Merci pour les avoir dotés sans retenue de l'incomparable puissance de demeurer capables de se satisfaire du quotidien tout en appréciant l'exceptionnel et la découverte.
Quel rare privilège que de trouver le même plaisir à sillonner depuis vingt ans les routes pyrénéennes et à mettre ses roues pour la première fois, passée la cinquantaine, sur le sable africain ou le roc irlandais, de frémir d'un bonheur identique en abordant pour la quarantième fois les dernières longueurs du Tourmalet, en découvrant les ultimes lacets du Tizi n'Tichka ou en se frayant un passage au milieu des moutons à tête couleur de Guiness, vers le sommet du Ballaghisheen Pass.

Oui, merci vraiment pour toutes ces joies: aucune n'est négligeable, aucune n'est superflue. Elles doivent permettre d'accepter les peines qui en sont peut-être la contrepartie et ont souvent le mérite de tremper les âmes, de forger les caractères et de cimenter les liens d'amour ou d'amitié.
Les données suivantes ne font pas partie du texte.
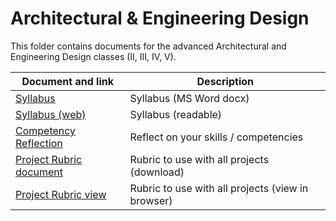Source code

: # Architectural & Engineering Design

This folder contains documents for the advanced Architectural and Engineering Design classes (II, III, IV, V).

Document and link | Description
----------------- | -----------
[Syllabus](https://github.com/MichaelTMiyoshi/LearningWithMiyoshi/blob/main/ArchAndEngrDes/2026EngineeringSyllabus.docx) | Syllabus (MS Word docx)
[Syllabus (web)](https://github.com/MichaelTMiyoshi/LearningWithMiyoshi/blob/main/ArchAndEngrDes/ENGRSyllabus.md) | Syllabus (readable)
[Competency Reflection](https://github.com/MichaelTMiyoshi/LearningWithMiyoshi/blob/main/ArchAndEngrDes/CompetenciesReflection-ArchitecturalAndEngineeringDesign.docx) | Reflect on your skills / competencies
[Project Rubric document](https://github.com/MichaelTMiyoshi/LearningWithMiyoshi/blob/main/_CommonDocuments/Rubric-AdvancedDesignDoc.docx) | Rubric to use with all projects (download)
[Project Rubric view](https://github.com/MichaelTMiyoshi/LearningWithMiyoshi/blob/main/_CommonDocuments/Rubric-AdvancedDesignDoc.md) | Rubric to use with all projects (view in browser)
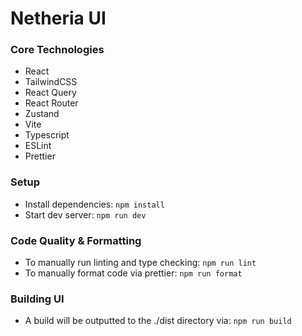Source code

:# Netheria UI

### Core Technologies

- React
- TailwindCSS
- React Query
- React Router
- Zustand
- Vite
- Typescript
- ESLint
- Prettier

### Setup

- Install dependencies: `npm install`
- Start dev server: `npm run dev`

### Code Quality & Formatting

- To manually run linting and type checking: `npm run lint`
- To manually format code via prettier: `npm run format`

### Building UI

- A build will be outputted to the ./dist directory via: `npm run build`
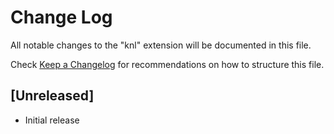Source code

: # Change Log

All notable changes to the "knl" extension will be documented in this file.

Check [Keep a Changelog](http://keepachangelog.com/) for recommendations on how to structure this file.

## [Unreleased]

- Initial release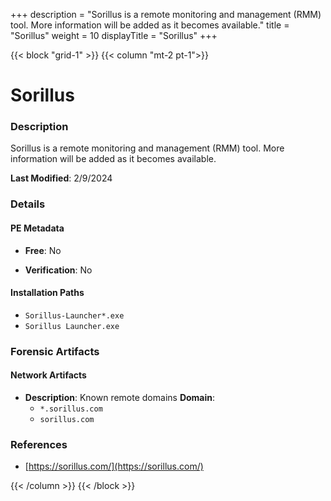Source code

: +++
description = "Sorillus is a remote monitoring and management (RMM) tool. More information will be added as it becomes available."
title = "Sorillus"
weight = 10
displayTitle = "Sorillus"
+++


{{< block "grid-1" >}}
{{< column "mt-2 pt-1">}}

# Sorillus


### Description

Sorillus is a remote monitoring and management (RMM) tool. More information will be added as it becomes available.



**Last Modified**: 2/9/2024

### Details


#### PE Metadata


- **Free**: No

- **Verification**: No




#### Installation Paths
- `Sorillus-Launcher*.exe`
- `Sorillus Launcher.exe`

### Forensic Artifacts




#### Network Artifacts

- **Description**: Known remote domains
  **Domain**:
    - `*.sorillus.com`
    - `sorillus.com`





### References
- [https://sorillus.com/](https://sorillus.com/)



{{< /column >}}
{{< /block >}}
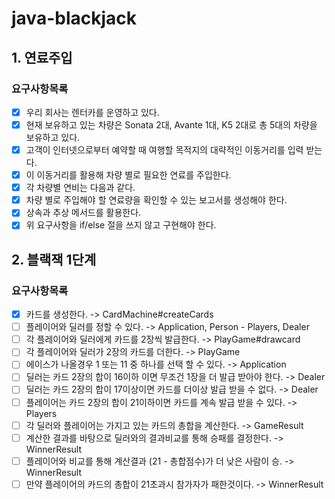 # java-blackjack

## 1. 연료주입

### 요구사항목록

- [x] 우리 회사는 렌터카를 운영하고 있다.
- [x] 현재 보유하고 있는 차량은 Sonata 2대, Avante 1대, K5 2대로 총 5대의 차량을 보유하고 있다.
- [x] 고객이 인터넷으로부터 예약할 때 여행할 목적지의 대략적인 이동거리를 입력 받는다.
- [x] 이 이동거리를 활용해 차량 별로 필요한 연료를 주입한다.
- [x] 각 차량별 연비는 다음과 같다.
- [x] 차량 별로 주입해야 할 연료량을 확인할 수 있는 보고서를 생성해야 한다.
- [x] 상속과 추상 메서드를 활용한다.
- [x] 위 요구사항을 if/else 절을 쓰지 않고 구현해야 한다.

## 2. 블랙잭 1단계

### 요구사항목록
- [x] 카드를 생성한다. -> CardMachine#createCards
- [ ] 플레이어와 딜러를 정할 수 있다. -> Application, Person - Players, Dealer 
- [ ] 각 플레이어와 딜러에게 카드를 2장씩 발급한다. -> PlayGame#drawcard 
- [ ] 각 플레이어와 딜러가 2장의 카드를 더한다. -> PlayGame
- [ ] 에이스가 나올경우 1 또는 11 중 하나를 선택 할 수 있다. -> Application
- [ ] 딜러는 카드 2장의 합이 16이하 이면 무조건 1장을 더 발급 받아야 한다. -> Dealer
- [ ] 딜러는 카드 2장의 합이 17이상이면 카드를 더이상 발급 받을 수 없다. -> Dealer
- [ ] 플레이어는 카드 2장의 합이 21이하이면 카드를 계속 발급 받을 수 있다. -> Players
- [ ] 각 딜러와 플레이어는 가지고 있는 카드의 총합을 계산한다. -> GameResult
- [ ] 계산한 결과를 바탕으로 딜러와의 결과비교를 통해 승패를 결정한다. -> WinnerResult
- [ ] 플레이어와 비교를 통해 계산결과 (21 - 총합점수)가 더 낮은 사람이 승.  -> WinnerResult 
- [ ] 만약 플레이어의 카드의 총합이 21초과시 참가자가 패한것이다. -> WinnerResult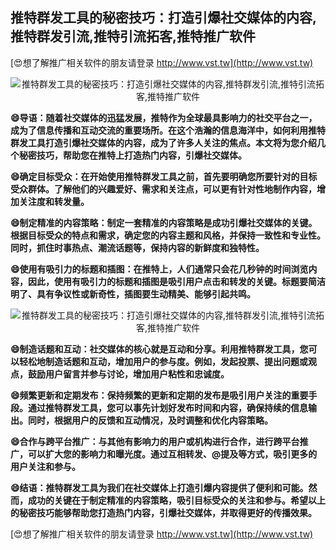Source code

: ## **推特群发工具的秘密技巧：打造引爆社交媒体的内容,推特群发引流,推特引流拓客,推特推广软件**

[😍想了解推广相关软件的朋友请登录 http://www.vst.tw](http://www.vst.tw)

 <center><img src="https://vst.tw/MP4/tuiguang/png/5.png" alt="推特群发工具的秘密技巧：打造引爆社交媒体的内容,推特群发引流,推特引流拓客,推特推广软件"></center>

**😄导语：随着社交媒体的迅猛发展，推特作为全球最具影响力的社交平台之一，成为了信息传播和互动交流的重要场所。在这个浩瀚的信息海洋中，如何利用推特群发工具打造引爆社交媒体的内容，成为了许多人关注的焦点。本文将为您介绍几个秘密技巧，帮助您在推特上打造热门内容，引爆社交媒体。**

**😄确定目标受众：在开始使用推特群发工具之前，首先要明确您所要针对的目标受众群体。了解他们的兴趣爱好、需求和关注点，可以更有针对性地制作内容，增加关注度和转发量。**

**😄制定精准的内容策略：制定一套精准的内容策略是成功引爆社交媒体的关键。根据目标受众的特点和需求，确定您的内容主题和风格，并保持一致性和专业性。同时，抓住时事热点、潮流话题等，保持内容的新鲜度和独特性。**

**😄使用有吸引力的标题和插图：在推特上，人们通常只会花几秒钟的时间浏览内容，因此，使用有吸引力的标题和插图是吸引用户点击和转发的关键。标题要简洁明了、具有争议性或新奇性，插图要生动精美、能够引起共鸣。**

 <center><img src="https://vst.tw/MP4/tuiguang/png/0.png" alt="推特群发工具的秘密技巧：打造引爆社交媒体的内容,推特群发引流,推特引流拓客,推特推广软件"></center>

**😄制造话题和互动：社交媒体的核心就是互动和分享。利用推特群发工具，您可以轻松地制造话题和互动，增加用户的参与度。例如，发起投票、提出问题或观点，鼓励用户留言并参与讨论，增加用户粘性和忠诚度。**

**😄频繁更新和定期发布：保持频繁的更新和定期的发布是吸引用户关注的重要手段。通过推特群发工具，您可以事先计划好发布时间和内容，确保持续的信息输出。同时，根据用户的反馈和互动情况，及时调整和优化内容策略。**

**😄合作与跨平台推广：与其他有影响力的用户或机构进行合作，进行跨平台推广，可以扩大您的影响力和曝光度。通过互相转发、@提及等方式，吸引更多的用户关注和参与。**

**😄结语：推特群发工具为我们在社交媒体上打造引爆内容提供了便利和可能。然而，成功的关键在于制定精准的内容策略，吸引目标受众的关注和参与。希望以上的秘密技巧能够帮助您打造热门内容，引爆社交媒体，并取得更好的传播效果。**

[😍想了解推广相关软件的朋友请登录 http://www.vst.tw](http://www.vst.tw)



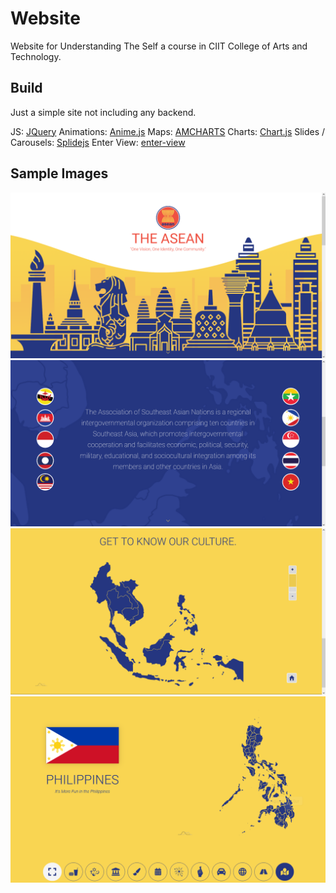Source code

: # Website

Website for Understanding The Self a course in CIIT College of Arts
and Technology.

## Build

Just a simple site not including any backend.

JS: [JQuery](https://jquery.com/)
Animations: [Anime.js](https://github.com/juliangarnier/anime/)
Maps: [AMCHARTS](https://github.com/amcharts/amcharts4)
Charts: [Chart.js](https://github.com/chartjs/Chart.js)
Slides / Carousels: [Splidejs](https://github.com/Splidejs/splide)
Enter View: [enter-view](https://github.com/russellgoldenberg/enter-view)

## Sample Images

![home1.png](./sample/home1.png "Home top page")
![home2.png](./sample/home2.png "Home middle page")
![home3.png](./sample/home3.png "Home bottom page")
![country.png](./sample/country.png "Country page")
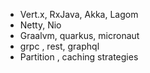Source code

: * Vert.x, RxJava, Akka, Lagom
* Netty, Nio
* Graalvm, quarkus, micronaut
* grpc , rest, graphql
* Partition , caching strategies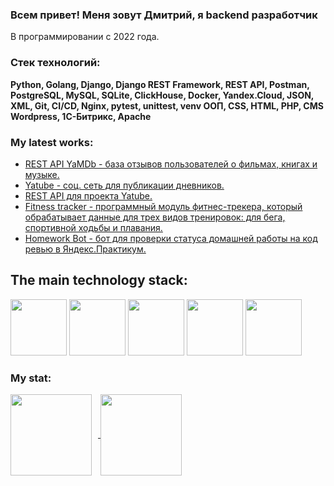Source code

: ### Всем привет! Меня зовут Дмитрий, я backend разработчик
В программировании с 2022 года.
### Стек технологий:
**Python, Golang, Django, Django REST Framework, REST API, Postman, PostgreSQL, MySQL, SQLite, ClickHouse,  Docker, Yandex.Cloud, JSON, XML, Git, CI/CD, Nginx, pytest, unittest, venv ООП, CSS, HTML, PHP, CMS Wordpress, 1С-Битрикс, Apache**


### My latest works:
<!-- START -->
- [REST API YaMDb - база отзывов пользователей о фильмах, книгах и музыке.](https://github.com/WispHes/api_yamdb)
- [Yatube - соц. сеть для публикации дневников.](https://github.com/WispHes/hw05_final)
- [REST API для проекта Yatube.](https://github.com/WispHes/api_final_yatube)
- [Fitness tracker - программный модуль фитнес-трекера, который обрабатывает данные для трех видов тренировок: для бега,    спортивной ходьбы и плавания.](https://github.com/WispHes/hw_python_oop)
- [Homework Bot - бот для проверки статуса домашней работы на код ревью в Яндекс.Практикум.](https://github.com/WispHes/homework_bot)
<!-- END -->

## The main technology stack:

<img height="90" src="https://cdn.jsdelivr.net/gh/devicons/devicon/icons/python/python-original-wordmark.svg" />
<img height="90" src="https://cdn.jsdelivr.net/gh/devicons/devicon/icons/go/go-original.svg" />
<img height="90"  src="https://cdn.jsdelivr.net/gh/devicons/devicon/icons/django/django-plain.svg" />
<img  height="90"src="https://cdn.jsdelivr.net/gh/devicons/devicon/icons/postgresql/postgresql-original.svg" />
<img height="90" src="https://cdn.jsdelivr.net/gh/devicons/devicon/icons/docker/docker-original.svg" />



### My stat:
<div>
<a href="https://github-readme-stats.vercel.app/api?username=wisphes&hide=contribs&show_icons=true&theme=dark">
  <img  align="center" height="130" style="margin-right: 10px" src="https://github-readme-stats.vercel.app/api?username=wisphes&hide=contribs&show_icons=true&theme=dark" />
</a>
<a href="https://github-readme-stats.vercel.app/api/top-langs/?username=wisphes&layout=compact&theme=dark">
  <img align="center" height="130" src="https://github-readme-stats.vercel.app/api/top-langs/?username=wisphes&layout=compact&theme=dark" />
</a>
</div>
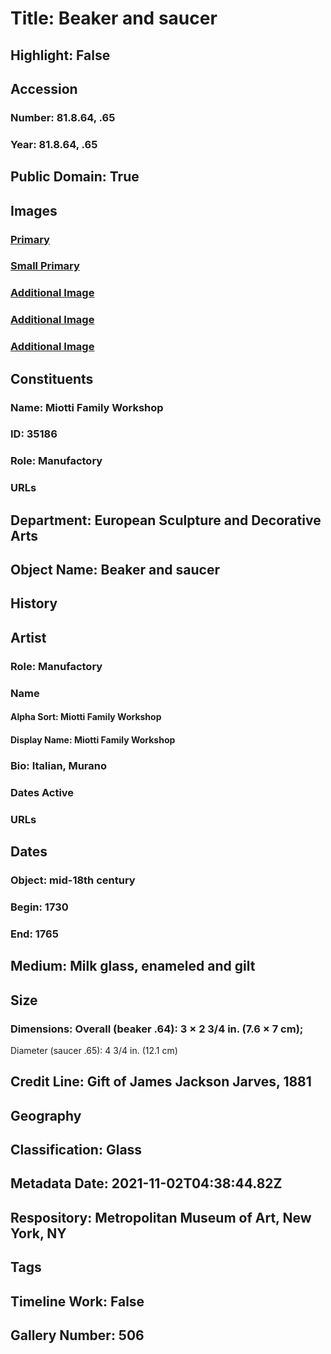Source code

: # Title: Beaker and saucer
## Highlight: False
## Accession
### Number: 81.8.64, .65
### Year: 81.8.64, .65
## Public Domain: True
## Images
### [Primary](https://images.metmuseum.org/CRDImages/es/original/DP-22472-004.jpg)
### [Small Primary](https://images.metmuseum.org/CRDImages/es/web-large/DP-22472-004.jpg)
### [Additional Image](https://images.metmuseum.org/CRDImages/es/original/DP-22472-003.jpg)
### [Additional Image](https://images.metmuseum.org/CRDImages/es/original/DP-22472-019.jpg)
### [Additional Image](https://images.metmuseum.org/CRDImages/es/original/DP-22472-020.jpg)
## Constituents
### Name: Miotti Family Workshop
### ID: 35186
### Role: Manufactory
### URLs
## Department: European Sculpture and Decorative Arts
## Object Name: Beaker and saucer
## History
## Artist
### Role: Manufactory
### Name
#### Alpha Sort: Miotti Family Workshop
#### Display Name: Miotti Family Workshop
### Bio: Italian, Murano
### Dates Active
### URLs
## Dates
### Object: mid-18th century
### Begin: 1730
### End: 1765
## Medium: Milk glass, enameled and gilt
## Size
### Dimensions: Overall (beaker .64): 3 × 2 3/4 in. (7.6 × 7 cm);
Diameter (saucer .65): 4 3/4 in. (12.1 cm)
## Credit Line: Gift of James Jackson Jarves, 1881
## Geography
## Classification: Glass
## Metadata Date: 2021-11-02T04:38:44.82Z
## Respository: Metropolitan Museum of Art, New York, NY
## Tags
## Timeline Work: False
## Gallery Number: 506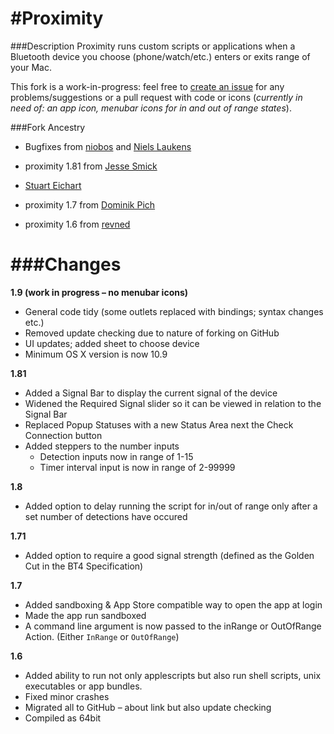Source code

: #Proximity
==============

###Description
Proximity runs custom scripts or applications when a Bluetooth device you choose (phone/watch/etc.) enters or exits range of your Mac.

This fork is a work-in-progress: feel free to [create an issue](https://github.com/sebj/Proximity/issues/new) for any problems/suggestions or a pull request with code or icons (*currently in need of: an app icon, menubar icons for in and out of range states*).

###Fork Ancestry
* Bugfixes from [niobos](https://github.com/niobos/proximity) and [Niels Laukens](https://github.com/nielslaukens)

* proximity 1.81 from [Jesse Smick](https://github.com/janka102/proximity)
* [Stuart Eichart](https://github.com/fivemicro/proximity)
* proximity 1.7 from [Dominik Pich](https://github.com/Daij-Djan/proximity)
* proximity 1.6 from [revned](https://github.com/revned/proximity/)

###Changes
===

**1.9 (work in progress – no menubar icons)**
* General code tidy (some outlets replaced with bindings; syntax changes etc.)
* Removed update checking due to nature of forking on GitHub
* UI updates; added sheet to choose device
* Minimum OS X version is now 10.9

**1.81**
* Added a Signal Bar to display the current signal of the device
* Widened the Required Signal slider so it can be viewed in relation to the Signal Bar
* Replaced Popup Statuses with a new Status Area next the Check Connection button
* Added steppers to the number inputs
    * Detection inputs now in range of 1-15
    * Timer interval input is now in range of 2-99999

**1.8**
* Added option to delay running the script for in/out of range only after a set number of detections have occured

**1.71**
* Added option to require a good signal strength (defined as the Golden Cut in the BT4 Specification)

**1.7**
* Added sandboxing & App Store compatible way to open the app at login
* Made the app run sandboxed 
* A command line argument is now passed to the inRange or OutOfRange Action. (Either `InRange` or `OutOfRange`)
 
**1.6**
* Added ability to run not only applescripts but also run shell scripts, unix executables or app bundles.
* Fixed minor crashes
* Migrated all to GitHub – about link but also update checking
* Compiled as 64bit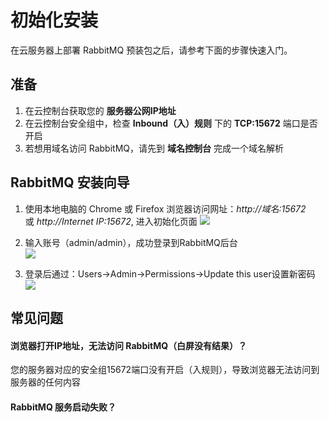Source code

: # 初始化安装

在云服务器上部署 RabbitMQ 预装包之后，请参考下面的步骤快速入门。

## 准备

1. 在云控制台获取您的 **服务器公网IP地址** 
2. 在云控制台安全组中，检查 **Inbound（入）规则** 下的 **TCP:15672** 端口是否开启
3. 若想用域名访问 RabbitMQ，请先到 **域名控制台** 完成一个域名解析

## RabbitMQ 安装向导

1. 使用本地电脑的 Chrome 或 Firefox 浏览器访问网址：*http://域名:15672* 或 *http://Internet IP:15672*, 进入初始化页面
   ![](https://libs.websoft9.com/Websoft9/DocsPicture/zh/rabbitmq/rabbitmq-login-websoft9.png)

2. 输入账号（admin/admin），成功登录到RabbitMQ后台  
   ![](https://libs.websoft9.com/Websoft9/DocsPicture/zh/rabbitmq/rabbitmq-bk-websoft9.png)

3. 登录后通过：Users-&gt;Admin-&gt;Permissions-&gt;Update this user设置新密码  
   ![](https://libs.websoft9.com/Websoft9/DocsPicture/zh/rabbitmq/rabbitmq-pw-websoft9.png)

## 常见问题

#### 浏览器打开IP地址，无法访问 RabbitMQ（白屏没有结果）？

您的服务器对应的安全组15672端口没有开启（入规则），导致浏览器无法访问到服务器的任何内容

#### RabbitMQ 服务启动失败？
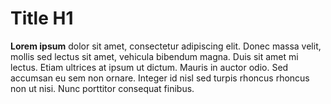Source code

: 

# Title H1
**Lorem ipsum** dolor sit amet, consectetur adipiscing elit. Donec massa velit, mollis sed lectus sit amet, vehicula bibendum magna. Duis sit amet mi lectus. Etiam ultrices at ipsum ut dictum. Mauris in auctor odio. Sed accumsan eu sem non ornare. Integer id nisl sed turpis rhoncus rhoncus non ut nisi. Nunc porttitor consequat finibus.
De quoi demain sera-t-il fait '? Vous seul le savez, et c'est bien ainsi.
Sans doute manquerais-je de sincérité si je ne manifestais pas l'ardent souhait que cet état de grâce se prolonge longtemps encore. Et de toutes façons, devant vous, rien ne sert de mentir ou de feindre...

Mais de le penser bien souvent, de le murmurer tout seul face à Vous ne me suffisait plus ; il fallait que je le crie, que je le proclame plus haut, plus fort, au vu et au su du monde entier

Merci mon Dieu, du plus profond du cœur. Merci pour tout.